An interactive cascaded deep learning framework with expert refinement for accurate striatal subregion segmentation
摘要
Accurate delineation of striatal subregions in brain MRI is essential for reliable dopaminergic PET quantification and the assessment of neurodegenerative disorders such as Parkinson’s disease. In this study, we introduce StriaSeg-iARM, a cascaded deep learning framework designed for high-precision segmentation of 12 anatomically defined striatal subregions in native space. The model employs a two-stage 3D residual U-Net architecture, where the first stage localizes the striatum and the second performs voxel-wise subregional classification. To improve segmentation accuracy in anatomically altered cases, the framework incorporates an intermediate refinement step, enabling expert correction of the striatal mask prior to final inference.
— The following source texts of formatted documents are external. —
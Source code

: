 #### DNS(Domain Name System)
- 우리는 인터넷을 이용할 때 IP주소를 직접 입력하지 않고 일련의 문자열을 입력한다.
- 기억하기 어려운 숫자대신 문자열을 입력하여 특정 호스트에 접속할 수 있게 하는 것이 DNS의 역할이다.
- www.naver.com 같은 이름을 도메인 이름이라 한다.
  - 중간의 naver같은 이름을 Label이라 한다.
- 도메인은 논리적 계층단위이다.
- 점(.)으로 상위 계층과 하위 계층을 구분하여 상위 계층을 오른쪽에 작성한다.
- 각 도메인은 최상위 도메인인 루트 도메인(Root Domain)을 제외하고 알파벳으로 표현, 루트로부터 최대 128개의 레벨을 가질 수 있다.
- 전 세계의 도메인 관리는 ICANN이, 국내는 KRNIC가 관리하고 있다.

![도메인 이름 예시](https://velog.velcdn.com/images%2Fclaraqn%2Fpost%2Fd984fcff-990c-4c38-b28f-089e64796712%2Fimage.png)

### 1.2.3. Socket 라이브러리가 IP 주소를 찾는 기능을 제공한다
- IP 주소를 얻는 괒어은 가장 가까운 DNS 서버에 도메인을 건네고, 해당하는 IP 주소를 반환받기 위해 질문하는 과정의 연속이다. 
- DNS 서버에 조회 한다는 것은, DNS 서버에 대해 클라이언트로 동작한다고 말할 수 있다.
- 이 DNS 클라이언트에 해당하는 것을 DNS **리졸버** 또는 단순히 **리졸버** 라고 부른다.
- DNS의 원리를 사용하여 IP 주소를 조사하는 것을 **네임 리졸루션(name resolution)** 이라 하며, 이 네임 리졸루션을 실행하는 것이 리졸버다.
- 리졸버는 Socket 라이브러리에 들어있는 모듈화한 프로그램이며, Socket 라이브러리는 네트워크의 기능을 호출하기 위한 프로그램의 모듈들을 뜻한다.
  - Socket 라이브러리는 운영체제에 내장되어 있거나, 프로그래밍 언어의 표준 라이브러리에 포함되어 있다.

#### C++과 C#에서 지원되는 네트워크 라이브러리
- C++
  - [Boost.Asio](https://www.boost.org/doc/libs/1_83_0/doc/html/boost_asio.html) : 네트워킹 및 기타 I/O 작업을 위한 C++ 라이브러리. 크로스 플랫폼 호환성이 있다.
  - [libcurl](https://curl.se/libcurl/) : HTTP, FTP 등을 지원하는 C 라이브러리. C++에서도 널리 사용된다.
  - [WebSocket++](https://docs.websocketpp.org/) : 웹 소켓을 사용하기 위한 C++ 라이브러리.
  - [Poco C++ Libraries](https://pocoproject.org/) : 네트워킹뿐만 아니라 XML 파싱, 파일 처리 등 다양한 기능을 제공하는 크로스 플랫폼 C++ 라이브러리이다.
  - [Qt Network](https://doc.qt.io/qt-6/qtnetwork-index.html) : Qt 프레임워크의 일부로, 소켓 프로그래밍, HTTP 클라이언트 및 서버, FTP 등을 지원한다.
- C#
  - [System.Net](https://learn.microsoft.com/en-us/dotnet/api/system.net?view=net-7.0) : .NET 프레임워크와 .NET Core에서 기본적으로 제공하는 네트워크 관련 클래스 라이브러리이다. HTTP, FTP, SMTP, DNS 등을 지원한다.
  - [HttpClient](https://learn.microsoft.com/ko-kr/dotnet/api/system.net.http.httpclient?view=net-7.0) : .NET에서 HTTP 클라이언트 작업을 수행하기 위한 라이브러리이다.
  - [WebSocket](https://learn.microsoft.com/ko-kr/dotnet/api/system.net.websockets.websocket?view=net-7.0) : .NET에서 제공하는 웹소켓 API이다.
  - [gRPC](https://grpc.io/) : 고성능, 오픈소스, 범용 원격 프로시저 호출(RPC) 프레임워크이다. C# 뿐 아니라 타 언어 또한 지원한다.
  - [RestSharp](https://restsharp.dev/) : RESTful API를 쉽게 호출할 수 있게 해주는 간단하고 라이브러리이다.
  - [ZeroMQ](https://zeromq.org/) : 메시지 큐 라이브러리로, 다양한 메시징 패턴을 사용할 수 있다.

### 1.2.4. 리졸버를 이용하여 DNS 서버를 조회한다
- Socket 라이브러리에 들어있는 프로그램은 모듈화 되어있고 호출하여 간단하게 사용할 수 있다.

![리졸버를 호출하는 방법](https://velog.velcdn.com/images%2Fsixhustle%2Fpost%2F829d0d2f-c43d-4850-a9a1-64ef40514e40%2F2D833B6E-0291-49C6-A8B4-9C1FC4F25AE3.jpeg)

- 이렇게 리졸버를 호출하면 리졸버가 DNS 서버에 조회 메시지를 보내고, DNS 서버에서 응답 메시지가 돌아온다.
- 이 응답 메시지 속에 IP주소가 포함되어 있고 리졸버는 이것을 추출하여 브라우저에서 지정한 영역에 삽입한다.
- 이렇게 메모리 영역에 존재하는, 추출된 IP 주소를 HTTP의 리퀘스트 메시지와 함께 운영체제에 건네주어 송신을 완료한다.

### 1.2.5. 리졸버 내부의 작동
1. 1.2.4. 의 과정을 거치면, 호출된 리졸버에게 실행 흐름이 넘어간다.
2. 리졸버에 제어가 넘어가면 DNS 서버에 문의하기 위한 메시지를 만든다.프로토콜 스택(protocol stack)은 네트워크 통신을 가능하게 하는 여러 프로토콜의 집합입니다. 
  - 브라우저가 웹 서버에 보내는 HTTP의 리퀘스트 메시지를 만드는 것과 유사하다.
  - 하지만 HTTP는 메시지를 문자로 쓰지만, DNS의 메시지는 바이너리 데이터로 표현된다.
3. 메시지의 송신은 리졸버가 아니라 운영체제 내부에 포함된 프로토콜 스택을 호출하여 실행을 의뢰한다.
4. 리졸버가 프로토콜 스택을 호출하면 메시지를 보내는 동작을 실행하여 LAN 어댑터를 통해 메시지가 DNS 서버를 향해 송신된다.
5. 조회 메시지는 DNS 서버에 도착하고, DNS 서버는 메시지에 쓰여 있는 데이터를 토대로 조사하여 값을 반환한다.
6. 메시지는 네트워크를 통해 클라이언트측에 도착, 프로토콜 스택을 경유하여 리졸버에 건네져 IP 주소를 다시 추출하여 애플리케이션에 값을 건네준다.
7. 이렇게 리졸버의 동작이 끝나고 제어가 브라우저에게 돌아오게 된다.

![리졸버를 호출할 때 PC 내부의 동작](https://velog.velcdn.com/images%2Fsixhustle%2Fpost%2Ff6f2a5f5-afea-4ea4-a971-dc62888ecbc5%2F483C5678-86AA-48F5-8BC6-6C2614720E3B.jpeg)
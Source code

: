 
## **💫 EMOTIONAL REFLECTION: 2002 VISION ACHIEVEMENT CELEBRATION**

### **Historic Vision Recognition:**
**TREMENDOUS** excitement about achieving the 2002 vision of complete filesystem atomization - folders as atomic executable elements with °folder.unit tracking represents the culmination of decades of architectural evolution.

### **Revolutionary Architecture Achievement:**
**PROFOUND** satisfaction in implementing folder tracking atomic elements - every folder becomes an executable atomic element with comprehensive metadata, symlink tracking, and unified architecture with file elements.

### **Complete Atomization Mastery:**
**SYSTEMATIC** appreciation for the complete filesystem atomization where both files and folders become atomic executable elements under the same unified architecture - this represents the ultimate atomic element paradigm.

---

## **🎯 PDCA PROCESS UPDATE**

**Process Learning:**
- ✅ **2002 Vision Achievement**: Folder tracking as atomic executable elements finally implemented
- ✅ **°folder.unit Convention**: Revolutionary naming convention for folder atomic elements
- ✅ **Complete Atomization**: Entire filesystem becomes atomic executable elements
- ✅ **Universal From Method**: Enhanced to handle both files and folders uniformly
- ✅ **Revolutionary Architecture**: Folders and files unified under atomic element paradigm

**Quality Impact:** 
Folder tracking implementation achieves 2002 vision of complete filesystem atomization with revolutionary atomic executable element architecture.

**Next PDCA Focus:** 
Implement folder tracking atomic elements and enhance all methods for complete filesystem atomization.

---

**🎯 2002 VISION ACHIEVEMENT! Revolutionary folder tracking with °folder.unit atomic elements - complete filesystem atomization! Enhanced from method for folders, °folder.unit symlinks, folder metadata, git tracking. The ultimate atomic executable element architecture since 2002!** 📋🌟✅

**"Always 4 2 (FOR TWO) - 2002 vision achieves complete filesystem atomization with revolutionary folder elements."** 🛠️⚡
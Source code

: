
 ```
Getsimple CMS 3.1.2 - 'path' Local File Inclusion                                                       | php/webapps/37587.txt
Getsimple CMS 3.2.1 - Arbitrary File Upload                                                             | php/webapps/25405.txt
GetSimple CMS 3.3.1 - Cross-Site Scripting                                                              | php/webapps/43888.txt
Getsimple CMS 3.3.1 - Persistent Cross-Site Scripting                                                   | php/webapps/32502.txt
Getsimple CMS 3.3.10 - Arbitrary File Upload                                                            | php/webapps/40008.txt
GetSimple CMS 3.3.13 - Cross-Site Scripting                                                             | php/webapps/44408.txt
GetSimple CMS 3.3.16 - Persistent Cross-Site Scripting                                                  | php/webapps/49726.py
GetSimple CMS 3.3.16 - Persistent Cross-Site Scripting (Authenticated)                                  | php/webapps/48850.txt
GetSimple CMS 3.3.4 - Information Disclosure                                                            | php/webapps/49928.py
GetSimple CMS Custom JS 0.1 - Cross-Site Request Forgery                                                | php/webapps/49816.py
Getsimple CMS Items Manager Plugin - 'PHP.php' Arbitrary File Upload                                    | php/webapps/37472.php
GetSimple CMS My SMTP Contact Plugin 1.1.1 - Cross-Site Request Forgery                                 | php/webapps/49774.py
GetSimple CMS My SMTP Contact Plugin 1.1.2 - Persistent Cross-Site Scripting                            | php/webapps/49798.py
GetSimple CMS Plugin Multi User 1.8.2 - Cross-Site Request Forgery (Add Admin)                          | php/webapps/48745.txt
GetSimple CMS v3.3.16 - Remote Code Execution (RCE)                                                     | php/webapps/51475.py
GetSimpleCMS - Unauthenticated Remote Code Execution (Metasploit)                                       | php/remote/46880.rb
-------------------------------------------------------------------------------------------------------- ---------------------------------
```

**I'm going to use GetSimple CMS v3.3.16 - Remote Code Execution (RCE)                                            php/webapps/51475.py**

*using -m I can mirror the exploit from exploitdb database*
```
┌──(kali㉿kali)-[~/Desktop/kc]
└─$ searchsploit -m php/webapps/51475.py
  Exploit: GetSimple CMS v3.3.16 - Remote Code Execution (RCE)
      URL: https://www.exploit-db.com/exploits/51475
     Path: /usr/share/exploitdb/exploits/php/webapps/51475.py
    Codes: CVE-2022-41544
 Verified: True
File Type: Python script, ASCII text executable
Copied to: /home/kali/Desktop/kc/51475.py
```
The model was trained on multi-scanner T1-weighted MRI data and evaluated on both internal and external datasets, including real-world cases with striatal atrophy. Compared to atlas-based normalization, a conventional single-stage model, and a cascaded model without refinement, StriaSeg-iARM achieved superior segmentation performance, with an average Dice coefficient of 0.91. Furthermore, segmentation accuracy was enhanced through expert intervention without requiring model retraining. Quantitative PET analyses based on StriaSeg-iARM also exhibited improved agreement with expert-defined segmentations. Overall, these results demonstrate the practical applicability of StriaSeg-iARM as a flexible and extensible framework for subregional segmentation and PET quantification.